Image Source: © 2014 pithypants

We all learned a lot about each other’s eating preferences on our trip to Italy. If I had to summarize, here are our dietary tenets…

Mom:

  1. It’s not breakfast unless it involves orange juice and milk.
  2. Every table should include a salt shaker.
  3. There is such a thing as “too much” marinara sauce.
  4. Meat makes it a meal.

Me:

  1. Live to eat.
  2. Salami is like a blood-sugar insurance policy – one slice at every meal keeps things ticking.
  3. There’s no such thing as too much pasta.
  4. If a restaurant has bruschetta, we’re ordering it.

Alicia:

  1. Eat to live.
  2. Black tea, hold the sugar – hot/cold throughout the day.
  3. Have yogurt, will travel.
  4. Coronettos whenever possible.

Further demonstrating how differently we approach food, shortly after returning, my sister shared this link for Soylent.
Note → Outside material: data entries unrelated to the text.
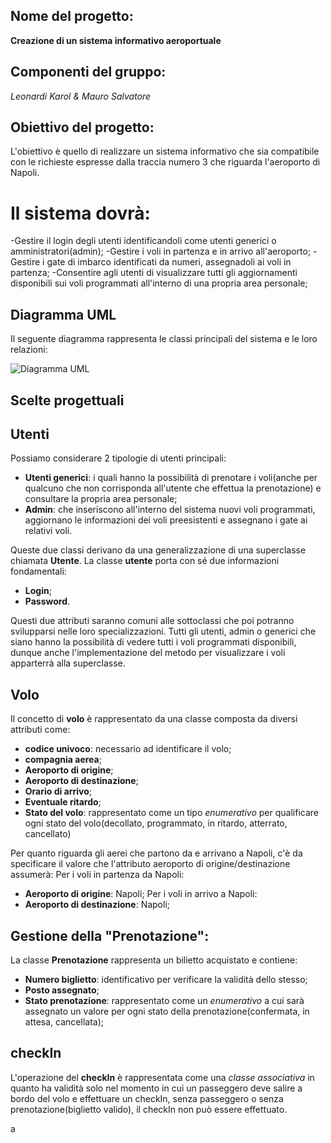 ## Nome del progetto: 
**Creazione di un sistema informativo aeroportuale**
## Componenti del gruppo: 
_Leonardi Karol & Mauro Salvatore_

## Obiettivo del progetto:
L'obiettivo è quello di realizzare un sistema informativo che sia compatibile con le richieste espresse dalla traccia numero 3 che
riguarda l'aeroporto di Napoli.

# Il sistema dovrà:
  -Gestire il login degli utenti identificandoli come utenti generici o amministratori(admin);
  -Gestire i voli in partenza e in arrivo all'aeroporto;
  -Gestire i gate di imbarco identificati da numeri, assegnadoli ai voli in partenza;
  -Consentire agli utenti di visualizzare tutti gli aggiornamenti disponibili sui voli programmati all'interno di una propria area personale;

## **Diagramma UML**

Il seguente diagramma rappresenta le classi principali del sistema e le loro relazioni:

![Diagramma UML](../images/uml.png)

## Scelte progettuali
## Utenti 
Possiamo considerare 2 tipologie di utenti principali: 
* **Utenti generici**: i quali hanno la possibilità di prenotare
i voli(anche per qualcuno che non corrisponda all'utente che effettua la prenotazione) e consultare la propria area personale;
* **Admin**: che inseriscono all'interno del sistema nuovi voli programmati, aggiornano le informazioni dei voli preesistenti e assegnano
i gate ai relativi voli.

Queste due classi derivano da una generalizzazione di una superclasse chiamata **Utente**. La classe **utente** porta con sé due informazioni fondamentali:
* **Login**;
* **Password**.

Questi due attributi saranno comuni alle sottoclassi che poi potranno svilupparsi nelle loro specializzazioni. 
Tutti gli utenti, admin o generici che siano hanno la possibilità di vedere tutti i voli programmati disponibili, dunque anche l'implementazione del metodo per visualizzare i voli
apparterrà alla superclasse.
  
## Volo
Il concetto di **volo** è rappresentato da una classe composta da diversi attributi come:
* **codice univoco**: necessario ad identificare il volo; 
* **compagnia aerea**; 
* **Aeroporto di origine**; 
* **Aeroporto di destinazione**; 
* **Orario di arrivo**; 
* **Eventuale ritardo**; 
* **Stato del volo**: rappresentato come un tipo _enumerativo_ per qualificare ogni stato del volo(decollato, programmato, in ritardo, atterrato, cancellato)

Per quanto riguarda gli aerei che partono da e arrivano a Napoli, c'è da specificare il valore che l'attributo aeroporto di origine/destinazione assumerà: 
Per i voli in partenza da Napoli:
* **Aeroporto di origine**: Napoli; 
Per i voli in arrivo a Napoli: 
* **Aeroporto di destinazione**: Napoli;

## Gestione della "Prenotazione": 
La classe **Prenotazione** rappresenta un bilietto acquistato e contiene: 
* **Numero biglietto**: identificativo per verificare la validità dello stesso; 
* **Posto assegnato**; 
* **Stato prenotazione**: rappresentato come un _enumerativo_ a cui sarà assegnato un valore per ogni stato della prenotazione(confermata, in attesa, cancellata); 

## checkIn
L'operazione del **checkIn** è rappresentata come una _classe associativa_ in quanto ha validità solo nel momento in cui un passeggero deve salire a bordo del volo 
e effettuare un checkIn, senza passeggero o senza prenotazione(biglietto valido), il checkIn non può essere effettuato.

a






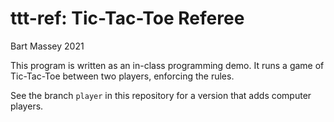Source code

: # ttt-ref: Tic-Tac-Toe Referee
Bart Massey 2021

This program is written as an in-class programming demo.  It
runs a game of Tic-Tac-Toe between two players, enforcing
the rules.

See the branch `player` in this repository for a version
that adds computer players.
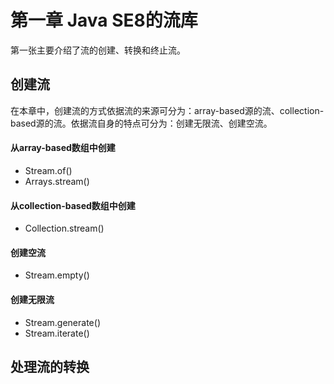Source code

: # 第一章 Java SE8的流库

第一张主要介绍了流的创建、转换和终止流。

## 创建流

在本章中，创建流的方式依据流的来源可分为：array-based源的流、collection-based源的流。依据流自身的特点可分为：创建无限流、创建空流。

#### 从array-based数组中创建

* Stream.of()
* Arrays.stream()

#### 从collection-based数组中创建

* Collection.stream()

#### 创建空流

* Stream.empty()

#### 创建无限流

* Stream.generate()
* Stream.iterate()

## 处理流的转换



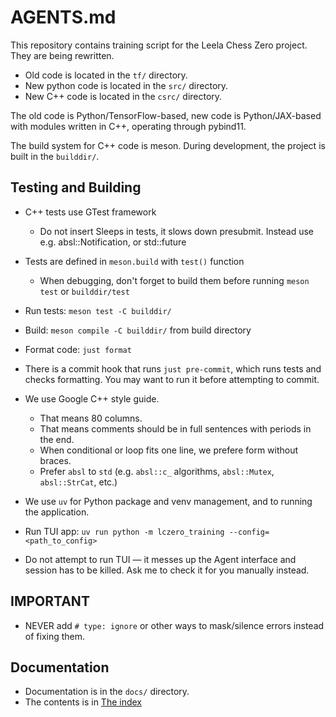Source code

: # AGENTS.md

This repository contains training script for the Leela Chess Zero project.
They are being rewritten.

* Old code is located in the `tf/` directory.
* New python code is located in the `src/` directory.
* New C++ code is located in the `csrc/` directory.

The old code is Python/TensorFlow-based, new code is Python/JAX-based with
modules written in C++, operating through pybind11.

The build system for C++ code is meson. During development, the project is built
in the `builddir/`.

## Testing and Building

* C++ tests use GTest framework
  * Do not insert Sleeps in tests, it slows down presubmit. Instead use e.g.
    absl::Notification, or std::future
* Tests are defined in `meson.build` with `test()` function
  * When debugging, don't forget to build them before running `meson test` or
    `builddir/test`
* Run tests: `meson test -C builddir/`
* Build: `meson compile -C builddir/` from build directory
* Format code: `just format`
* There is a commit hook that runs `just pre-commit`, which runs tests and
  checks formatting. You may want to run it before attempting to commit.
* We use Google C++ style guide.
  * That means 80 columns.
  * That means comments should be in full sentences with periods in the end.
  * When conditional or loop fits one line, we prefere form without braces.
  * Prefer `absl` to `std` (e.g. `absl::c_` algorithms, `absl::Mutex`,
    `absl::StrCat`, etc.)
* We use `uv` for Python package and venv management, and to running the
  application.
* Run TUI app: `uv run python -m lczero_training --config=<path_to_config>`

* Do not attempt to run TUI — it messes up the Agent interface and session has
  to be killed. Ask me to check it for you manually instead.

## IMPORTANT

* NEVER add `# type: ignore` or other ways to mask/silence errors instead of
  fixing them.

## Documentation

* Documentation is in the `docs/` directory.
* The contents is in [The index](docs/index.md)
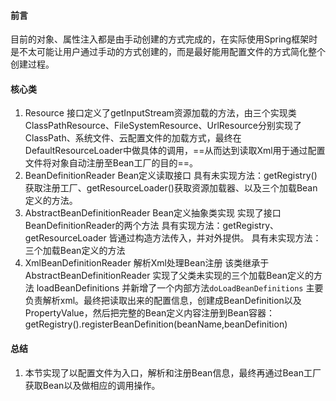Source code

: #### 前言

目前的对象、属性注入都是由手动创建的方式完成的，在实际使用Spring框架时是不太可能让用户通过手动的方式创建的，而是最好能用配置文件的方式简化整个创建过程。

#### 核心类
1. Resource 接口定义了getInputStream资源加载的方法，由三个实现类ClassPathResource、FileSystemResource、UrlResource分别实现了ClassPath、系统文件、云配置文件的加载方式，最终在DefaultResourceLoader中做具体的调用，==从而达到读取Xml用于通过配置文件将对象自动注册至Bean工厂的目的==。
2. BeanDefinitionReader Bean定义读取接口
	具有未实现方法：getRegistry()获取注册工厂、getResourceLoader()获取资源加载器、以及三个加载Bean定义的方法。
3. AbstractBeanDefinitionReader Bean定义抽象类实现 实现了接口BeanDefinitionReader的两个方法
	具有实现方法：getRegistry、getResourceLoader 皆通过构造方法传入，并对外提供。
	具有未实现方法：三个加载Bean定义的方法
4. XmlBeanDefinitionReader 解析Xml处理Bean注册 该类继承于AbstractBeanDefinitionReader 实现了父类未实现的三个加载Bean定义的方法 loadBeanDefinitions 并新增了一个内部方法`doLoadBeanDefinitions` 主要负责解析xml。最终把读取出来的配置信息，创建成BeanDefinition以及PropertyValue，然后把完整的Bean定义内容注册到Bean容器：getRegistry().registerBeanDefinition(beanName,beanDefinition)

#### 总结
1. 本节实现了以配置文件为入口，解析和注册Bean信息，最终再通过Bean工厂获取Bean以及做相应的调用操作。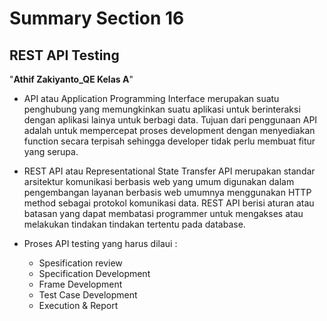 # Summary Section 16
## REST API Testing
"**Athif Zakiyanto_QE Kelas A**"

-  API atau Application Programming Interface merupakan suatu penghubung yang memungkinkan suatu aplikasi untuk berinteraksi dengan aplikasi lainya untuk berbagi data. Tujuan dari penggunaan API adalah untuk mempercepat proses development dengan menyediakan function secara terpisah sehingga developer tidak perlu membuat fitur yang serupa.

- REST API atau Representational State Transfer API merupakan standar arsitektur komunikasi berbasis web yang umum digunakan dalam pengembangan layanan berbasis web umumnya menggunakan HTTP method sebagai protokol komunikasi data. REST API berisi aturan atau batasan yang dapat membatasi programmer untuk mengakses atau melakukan tindakan tindakan tertentu pada database.

- Proses API testing yang harus dilaui :
  * Spesification review
  * Specification Development
  * Frame Development
  * Test Case Development
  * Execution & Report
I encourage you to check out the page and see if anything about the concept appeals to you. (Soylent is a food replacement product that provides nutrients via a powder that mixes into a drink.)

The stated benefits are:

  • Time: Prepare multiple meals in minutes – no need to shop for individual ingredients or plan ahead
  • Money: Spend less than $10 per day on food, and less than $4 per meal – get more than a day’s worth of meals for less than the cost of takeout
  • Nutrition: Eat balanced and wholesome – get all of the essential nutrients required to fuel the human body

Sorry. This guy’s value proposition falls apart for me with the first bullet – I enjoy taking time to shop for ingredients and cook dinner. And more important than money or nutrition to me is TASTE. It might be wrong, but I eat for enjoyment, not nutrition. My sister on the other hand…

Granted, all you need to do is look at us to see how our eating philosophies have shaped our bodies. She’s an easy size 4, and I could definitely stand to lose a pound or, um, fifteen. Details.

Finally – because I’m mildly obsessed with Soylent and the fact that this guy thinks enough people are wired like my sister that there’s a market for this product – can we discuss the name? Is it a terrible or brilliant marketing move to name his product after the 1973 sci-fi movie Soylent Green, which is summarized by Wikipedia as “…the investigation into the murder of a wealthy businessman in a dystopian future suffering from pollution, overpopulation, depleted resources, poverty, dying oceans, and all-year humidity due to the greenhouse effect. Much of the population survives on processed food rations, including “soylent green.”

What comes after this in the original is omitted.